_Task inputs_:
▶

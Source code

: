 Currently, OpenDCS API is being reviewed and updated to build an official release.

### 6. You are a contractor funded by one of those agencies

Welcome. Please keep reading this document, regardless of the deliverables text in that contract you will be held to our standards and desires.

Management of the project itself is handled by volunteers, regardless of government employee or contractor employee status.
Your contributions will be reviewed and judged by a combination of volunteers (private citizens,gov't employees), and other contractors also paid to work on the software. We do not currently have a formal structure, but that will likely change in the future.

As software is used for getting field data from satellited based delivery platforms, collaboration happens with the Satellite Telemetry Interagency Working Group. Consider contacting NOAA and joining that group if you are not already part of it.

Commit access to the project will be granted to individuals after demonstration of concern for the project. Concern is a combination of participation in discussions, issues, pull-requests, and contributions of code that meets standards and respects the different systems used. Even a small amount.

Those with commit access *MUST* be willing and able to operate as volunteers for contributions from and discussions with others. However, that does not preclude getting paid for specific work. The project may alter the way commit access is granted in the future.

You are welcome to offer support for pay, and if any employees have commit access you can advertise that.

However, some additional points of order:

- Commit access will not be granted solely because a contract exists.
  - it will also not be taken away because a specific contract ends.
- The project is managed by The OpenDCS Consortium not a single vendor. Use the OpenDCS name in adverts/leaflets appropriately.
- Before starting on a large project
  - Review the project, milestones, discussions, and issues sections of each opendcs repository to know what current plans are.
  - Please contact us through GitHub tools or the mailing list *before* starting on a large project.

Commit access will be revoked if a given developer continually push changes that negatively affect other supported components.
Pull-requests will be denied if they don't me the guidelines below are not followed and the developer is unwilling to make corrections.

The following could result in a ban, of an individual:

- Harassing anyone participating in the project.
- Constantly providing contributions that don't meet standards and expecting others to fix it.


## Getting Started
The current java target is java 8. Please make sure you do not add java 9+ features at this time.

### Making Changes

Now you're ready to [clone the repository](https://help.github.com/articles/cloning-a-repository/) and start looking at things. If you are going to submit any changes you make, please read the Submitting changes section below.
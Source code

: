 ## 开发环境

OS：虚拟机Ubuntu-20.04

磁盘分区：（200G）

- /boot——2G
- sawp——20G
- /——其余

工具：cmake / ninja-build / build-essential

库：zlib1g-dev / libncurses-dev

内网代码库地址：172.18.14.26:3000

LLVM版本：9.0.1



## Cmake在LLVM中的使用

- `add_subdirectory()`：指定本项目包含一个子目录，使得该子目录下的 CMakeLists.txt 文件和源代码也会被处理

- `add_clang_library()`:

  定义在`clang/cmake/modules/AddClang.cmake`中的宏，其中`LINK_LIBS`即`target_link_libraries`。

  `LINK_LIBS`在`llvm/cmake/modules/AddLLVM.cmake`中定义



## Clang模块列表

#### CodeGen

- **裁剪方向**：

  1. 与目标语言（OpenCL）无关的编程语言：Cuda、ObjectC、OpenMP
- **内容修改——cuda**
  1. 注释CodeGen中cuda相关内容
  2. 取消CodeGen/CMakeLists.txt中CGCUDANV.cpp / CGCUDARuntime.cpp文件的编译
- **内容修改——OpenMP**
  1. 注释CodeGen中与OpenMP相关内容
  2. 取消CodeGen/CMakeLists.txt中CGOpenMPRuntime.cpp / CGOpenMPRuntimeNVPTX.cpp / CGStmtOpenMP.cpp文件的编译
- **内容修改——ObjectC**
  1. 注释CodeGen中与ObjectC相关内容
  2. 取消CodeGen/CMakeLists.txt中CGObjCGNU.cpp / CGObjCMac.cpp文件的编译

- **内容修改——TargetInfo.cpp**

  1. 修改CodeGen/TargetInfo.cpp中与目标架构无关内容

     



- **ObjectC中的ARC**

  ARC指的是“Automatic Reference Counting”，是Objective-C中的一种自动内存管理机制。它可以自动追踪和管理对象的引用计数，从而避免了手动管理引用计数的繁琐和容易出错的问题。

◀
▶

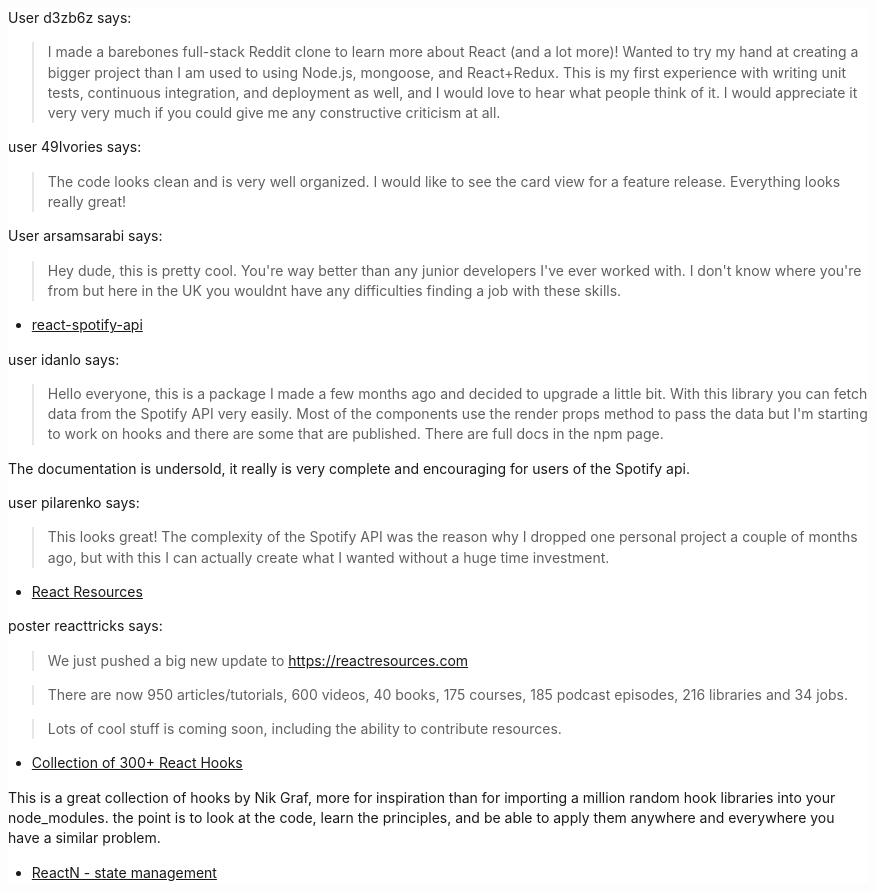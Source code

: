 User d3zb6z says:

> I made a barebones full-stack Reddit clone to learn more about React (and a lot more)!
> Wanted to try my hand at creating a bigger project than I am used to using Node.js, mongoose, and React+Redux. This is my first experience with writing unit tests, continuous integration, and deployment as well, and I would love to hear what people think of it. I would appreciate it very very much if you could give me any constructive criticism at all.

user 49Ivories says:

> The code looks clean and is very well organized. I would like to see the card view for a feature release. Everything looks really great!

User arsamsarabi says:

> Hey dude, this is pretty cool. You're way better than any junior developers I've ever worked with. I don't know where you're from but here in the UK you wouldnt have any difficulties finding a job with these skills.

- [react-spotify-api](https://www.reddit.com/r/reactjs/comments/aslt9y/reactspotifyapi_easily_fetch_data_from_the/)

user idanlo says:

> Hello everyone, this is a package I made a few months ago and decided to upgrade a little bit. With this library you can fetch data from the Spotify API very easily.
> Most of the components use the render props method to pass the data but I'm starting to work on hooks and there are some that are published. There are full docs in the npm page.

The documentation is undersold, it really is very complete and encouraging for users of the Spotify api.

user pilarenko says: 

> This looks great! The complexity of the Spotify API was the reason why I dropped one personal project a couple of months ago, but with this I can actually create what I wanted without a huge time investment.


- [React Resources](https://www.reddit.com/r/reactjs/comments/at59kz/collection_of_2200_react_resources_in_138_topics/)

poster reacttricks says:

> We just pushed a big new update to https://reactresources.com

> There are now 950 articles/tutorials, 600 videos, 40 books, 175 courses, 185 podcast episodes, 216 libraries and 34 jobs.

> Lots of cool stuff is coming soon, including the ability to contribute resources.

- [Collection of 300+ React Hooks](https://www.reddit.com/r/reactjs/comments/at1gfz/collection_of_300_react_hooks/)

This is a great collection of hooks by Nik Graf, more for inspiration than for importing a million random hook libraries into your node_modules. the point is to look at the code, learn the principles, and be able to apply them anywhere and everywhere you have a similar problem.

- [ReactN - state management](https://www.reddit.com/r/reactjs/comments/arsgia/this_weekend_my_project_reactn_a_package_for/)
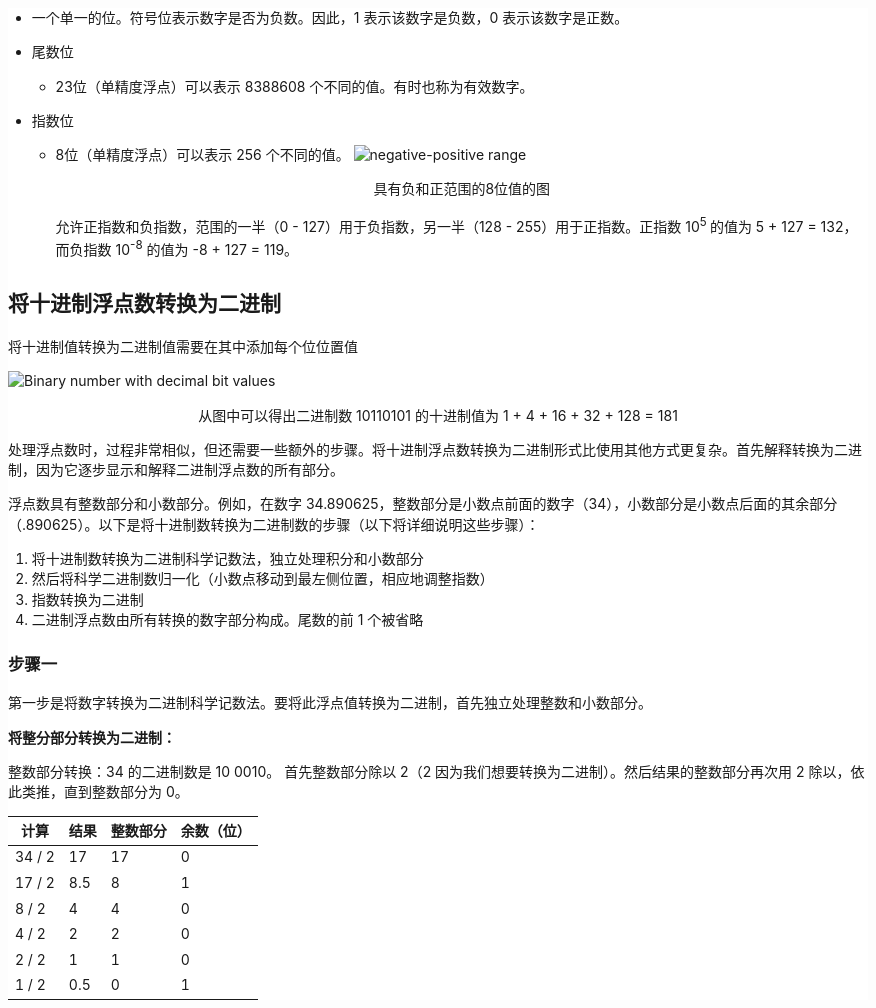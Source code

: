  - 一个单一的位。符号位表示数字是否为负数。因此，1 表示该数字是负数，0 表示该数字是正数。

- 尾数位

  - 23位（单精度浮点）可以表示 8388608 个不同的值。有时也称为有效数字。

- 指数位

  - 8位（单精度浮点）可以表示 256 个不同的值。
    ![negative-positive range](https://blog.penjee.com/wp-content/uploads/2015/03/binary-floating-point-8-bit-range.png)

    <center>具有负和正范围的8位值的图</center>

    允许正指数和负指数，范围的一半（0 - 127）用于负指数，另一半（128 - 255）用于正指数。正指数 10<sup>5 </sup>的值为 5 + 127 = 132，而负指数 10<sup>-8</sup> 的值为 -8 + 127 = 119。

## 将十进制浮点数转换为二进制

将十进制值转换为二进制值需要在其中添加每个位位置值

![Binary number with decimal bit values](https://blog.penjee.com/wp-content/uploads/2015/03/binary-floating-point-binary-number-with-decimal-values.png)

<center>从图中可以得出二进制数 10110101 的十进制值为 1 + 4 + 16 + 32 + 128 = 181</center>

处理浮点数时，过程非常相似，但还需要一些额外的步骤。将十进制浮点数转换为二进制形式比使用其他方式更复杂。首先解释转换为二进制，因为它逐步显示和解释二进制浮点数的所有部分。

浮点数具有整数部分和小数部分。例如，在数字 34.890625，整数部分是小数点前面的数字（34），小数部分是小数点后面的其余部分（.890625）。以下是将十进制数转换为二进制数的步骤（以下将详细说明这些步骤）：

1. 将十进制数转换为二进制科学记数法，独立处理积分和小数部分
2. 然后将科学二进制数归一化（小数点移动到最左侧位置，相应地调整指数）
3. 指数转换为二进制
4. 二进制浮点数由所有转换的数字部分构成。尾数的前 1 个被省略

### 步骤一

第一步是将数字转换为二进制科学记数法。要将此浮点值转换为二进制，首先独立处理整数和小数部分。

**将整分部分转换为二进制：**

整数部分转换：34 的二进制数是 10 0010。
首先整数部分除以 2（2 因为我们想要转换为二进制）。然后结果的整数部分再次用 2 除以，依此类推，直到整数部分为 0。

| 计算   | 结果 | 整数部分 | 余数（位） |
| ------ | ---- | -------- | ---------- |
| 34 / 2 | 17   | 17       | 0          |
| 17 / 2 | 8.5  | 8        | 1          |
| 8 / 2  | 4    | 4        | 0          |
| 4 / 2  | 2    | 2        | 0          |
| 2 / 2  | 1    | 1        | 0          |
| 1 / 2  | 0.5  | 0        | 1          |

◀
▶

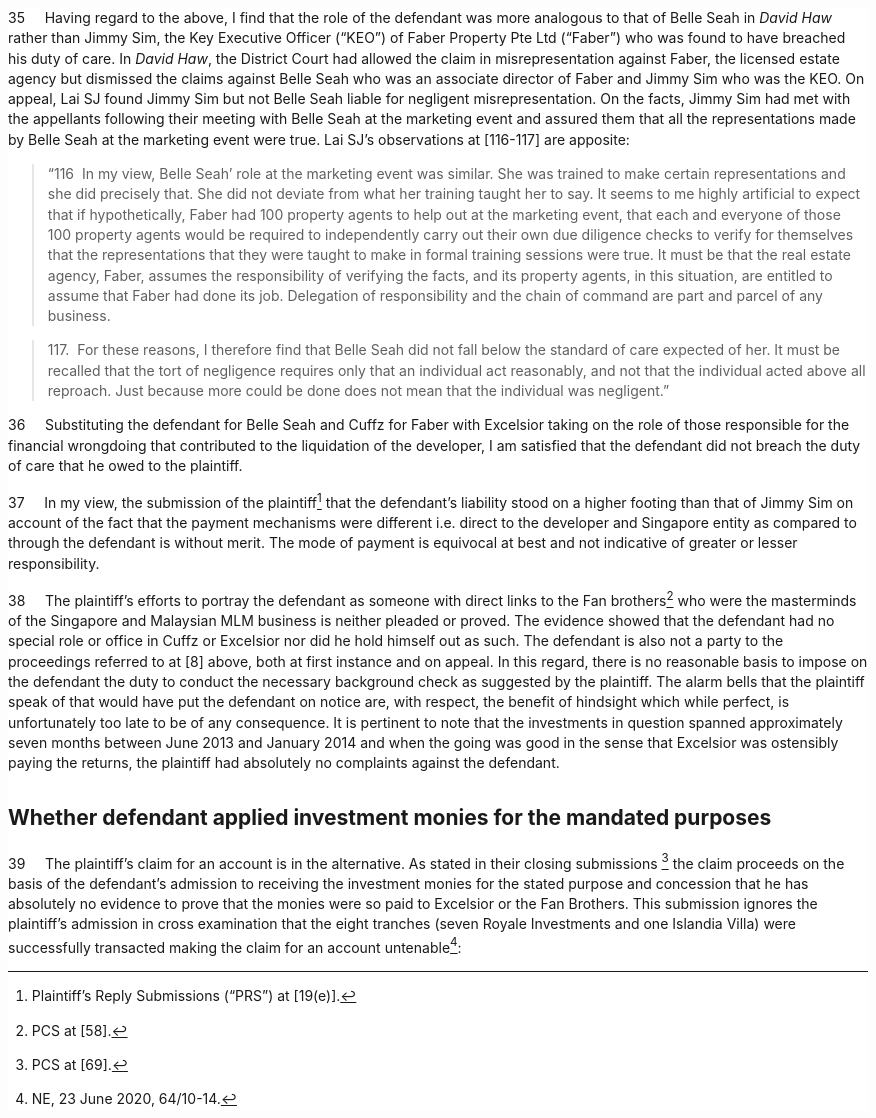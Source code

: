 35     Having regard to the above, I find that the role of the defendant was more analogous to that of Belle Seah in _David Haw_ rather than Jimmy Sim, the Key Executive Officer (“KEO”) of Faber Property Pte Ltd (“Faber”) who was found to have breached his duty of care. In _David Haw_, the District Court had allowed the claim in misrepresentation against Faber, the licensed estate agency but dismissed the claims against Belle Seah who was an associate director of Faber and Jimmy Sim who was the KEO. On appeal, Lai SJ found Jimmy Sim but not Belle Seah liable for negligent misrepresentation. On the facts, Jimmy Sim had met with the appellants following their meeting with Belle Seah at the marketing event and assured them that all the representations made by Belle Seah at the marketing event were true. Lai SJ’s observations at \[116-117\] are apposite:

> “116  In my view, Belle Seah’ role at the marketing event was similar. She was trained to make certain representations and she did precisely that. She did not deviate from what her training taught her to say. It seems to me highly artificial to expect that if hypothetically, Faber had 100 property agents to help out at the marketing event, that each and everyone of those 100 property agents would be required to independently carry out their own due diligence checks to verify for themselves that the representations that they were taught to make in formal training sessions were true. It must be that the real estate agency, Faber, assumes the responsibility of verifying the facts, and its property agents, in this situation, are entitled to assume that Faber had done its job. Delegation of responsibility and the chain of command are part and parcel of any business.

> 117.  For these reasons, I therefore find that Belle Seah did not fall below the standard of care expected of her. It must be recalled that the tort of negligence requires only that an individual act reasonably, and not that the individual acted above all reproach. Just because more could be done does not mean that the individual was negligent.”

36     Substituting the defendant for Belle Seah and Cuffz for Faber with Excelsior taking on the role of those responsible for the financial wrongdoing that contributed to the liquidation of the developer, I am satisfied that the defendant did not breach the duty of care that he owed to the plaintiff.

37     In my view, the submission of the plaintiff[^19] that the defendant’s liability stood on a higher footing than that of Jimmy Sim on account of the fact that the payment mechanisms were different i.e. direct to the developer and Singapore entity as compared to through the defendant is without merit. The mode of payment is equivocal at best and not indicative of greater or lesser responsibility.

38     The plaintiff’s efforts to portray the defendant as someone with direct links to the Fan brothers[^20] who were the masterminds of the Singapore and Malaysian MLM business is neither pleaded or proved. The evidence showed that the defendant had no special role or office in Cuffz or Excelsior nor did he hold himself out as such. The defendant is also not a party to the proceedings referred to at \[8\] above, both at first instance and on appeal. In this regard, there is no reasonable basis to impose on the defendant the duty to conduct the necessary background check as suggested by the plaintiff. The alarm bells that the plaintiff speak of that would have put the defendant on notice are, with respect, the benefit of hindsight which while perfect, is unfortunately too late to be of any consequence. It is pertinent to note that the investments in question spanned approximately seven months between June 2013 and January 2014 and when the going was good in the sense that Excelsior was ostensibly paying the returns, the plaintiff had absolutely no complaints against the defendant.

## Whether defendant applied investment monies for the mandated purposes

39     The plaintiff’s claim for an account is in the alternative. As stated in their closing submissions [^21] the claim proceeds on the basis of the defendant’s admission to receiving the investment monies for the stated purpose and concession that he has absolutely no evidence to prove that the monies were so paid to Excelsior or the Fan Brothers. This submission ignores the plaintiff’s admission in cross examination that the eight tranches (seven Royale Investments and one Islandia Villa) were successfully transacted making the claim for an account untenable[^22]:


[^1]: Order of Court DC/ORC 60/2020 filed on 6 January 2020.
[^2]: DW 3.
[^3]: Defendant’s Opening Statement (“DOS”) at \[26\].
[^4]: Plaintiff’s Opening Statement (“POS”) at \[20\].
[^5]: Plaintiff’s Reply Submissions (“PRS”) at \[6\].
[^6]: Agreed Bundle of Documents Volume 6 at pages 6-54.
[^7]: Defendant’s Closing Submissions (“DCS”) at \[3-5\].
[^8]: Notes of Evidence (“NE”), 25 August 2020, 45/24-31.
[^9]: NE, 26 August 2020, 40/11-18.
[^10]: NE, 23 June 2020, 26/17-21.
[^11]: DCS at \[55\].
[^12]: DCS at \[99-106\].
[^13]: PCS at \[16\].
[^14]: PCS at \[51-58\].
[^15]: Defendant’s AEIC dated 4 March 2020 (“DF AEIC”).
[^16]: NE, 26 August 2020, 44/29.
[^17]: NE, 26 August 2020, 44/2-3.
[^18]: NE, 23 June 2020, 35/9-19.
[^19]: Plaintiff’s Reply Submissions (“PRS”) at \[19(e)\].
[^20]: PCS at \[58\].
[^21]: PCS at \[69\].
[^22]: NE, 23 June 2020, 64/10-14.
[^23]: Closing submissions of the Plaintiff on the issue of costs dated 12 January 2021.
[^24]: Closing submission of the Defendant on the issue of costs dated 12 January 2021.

◀

_Task to complete_: Check each line of the material for the word "below". State how many have it, and write nothing else.

_Task solution_: 3